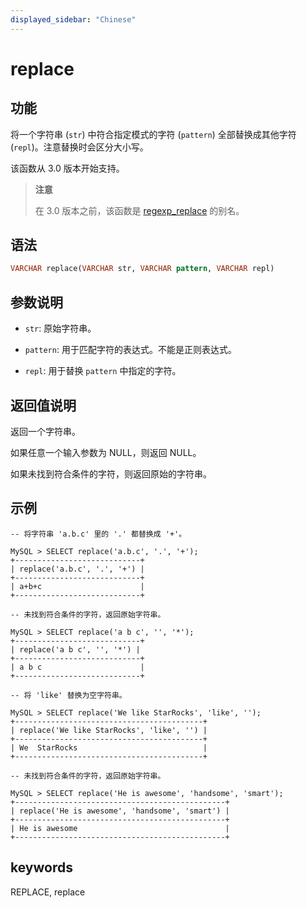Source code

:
 ```yaml
---
displayed_sidebar: "Chinese"
---
```


# replace

## 功能

将一个字符串 (`str`) 中符合指定模式的字符 (`pattern`) 全部替换成其他字符 (`repl`)。注意替换时会区分大小写。

该函数从 3.0 版本开始支持。

> **注意**
>
> 在 3.0 版本之前，该函数是 [regexp_replace](../like-predicate-functions/regexp_replace.md) 的别名。

## 语法

```Haskell
VARCHAR replace(VARCHAR str, VARCHAR pattern, VARCHAR repl)
```

## 参数说明

- `str`: 原始字符串。

- `pattern`: 用于匹配字符的表达式。不能是正则表达式。

- `repl`: 用于替换 `pattern` 中指定的字符。

## 返回值说明

返回一个字符串。

如果任意一个输入参数为 NULL，则返回 NULL。

如果未找到符合条件的字符，则返回原始的字符串。

## 示例

```Plain Text
-- 将字符串 'a.b.c' 里的 '.' 都替换成 '+'。

MySQL > SELECT replace('a.b.c', '.', '+');
+----------------------------+
| replace('a.b.c', '.', '+') |
+----------------------------+
| a+b+c                      |
+----------------------------+

-- 未找到符合条件的字符，返回原始字符串。

MySQL > SELECT replace('a b c', '', '*');
+----------------------------+
| replace('a b c', '', '*') |
+----------------------------+
| a b c                      |
+----------------------------+

-- 将 'like' 替换为空字符串。

MySQL > SELECT replace('We like StarRocks', 'like', '');
+------------------------------------------+
| replace('We like StarRocks', 'like', '') |
+------------------------------------------+
| We  StarRocks                            |
+------------------------------------------+

-- 未找到符合条件的字符，返回原始字符串。

MySQL > SELECT replace('He is awesome', 'handsome', 'smart');
+-----------------------------------------------+
| replace('He is awesome', 'handsome', 'smart') |
+-----------------------------------------------+
| He is awesome                                 |
+-----------------------------------------------+
```

## keywords

REPLACE, replace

——

| Task goal |
In your copy of the entries above, keep the text exact and leave out the pictures.

| Finished exercise |
Source code

:
 ```yaml
---
displayed_sidebar: "Chinese"
---
```


# replace

## 功能

将一个字符串 (`str`) 中符合指定模式的字符 (`pattern`) 全部替换成其他字符 (`repl`)。注意替换时会区分大小写。

该函数从 3.0 版本开始支持。

> **注意**
>
> 在 3.0 版本之前，该函数是 [regexp_replace](../like-predicate-functions/regexp_replace.md) 的别名。

## 语法

```Haskell
VARCHAR replace(VARCHAR str, VARCHAR pattern, VARCHAR repl)
```

## 参数说明

- `str`: 原始字符串。

- `pattern`: 用于匹配字符的表达式。不能是正则表达式。

- `repl`: 用于替换 `pattern` 中指定的字符。

## 返回值说明

返回一个字符串。

如果任意一个输入参数为 NULL，则返回 NULL。

如果未找到符合条件的字符，则返回原始的字符串。

## 示例

```Plain Text
-- 将字符串 'a.b.c' 里的 '.' 都替换成 '+'。

MySQL > SELECT replace('a.b.c', '.', '+');
+----------------------------+
| replace('a.b.c', '.', '+') |
+----------------------------+
| a+b+c                      |
+----------------------------+

-- 未找到符合条件的字符，返回原始字符串。

MySQL > SELECT replace('a b c', '', '*');
+----------------------------+
| replace('a b c', '', '*') |
+----------------------------+
| a b c                      |
+----------------------------+

-- 将 'like' 替换为空字符串。

MySQL > SELECT replace('We like StarRocks', 'like', '');
+------------------------------------------+
| replace('We like StarRocks', 'like', '') |
+------------------------------------------+
| We  StarRocks                            |
+------------------------------------------+

-- 未找到符合条件的字符，返回原始字符串。

MySQL > SELECT replace('He is awesome', 'handsome', 'smart');
+-----------------------------------------------+
| replace('He is awesome', 'handsome', 'smart') |
+-----------------------------------------------+
| He is awesome                                 |
+-----------------------------------------------+
```

## keywords

REPLACE, replace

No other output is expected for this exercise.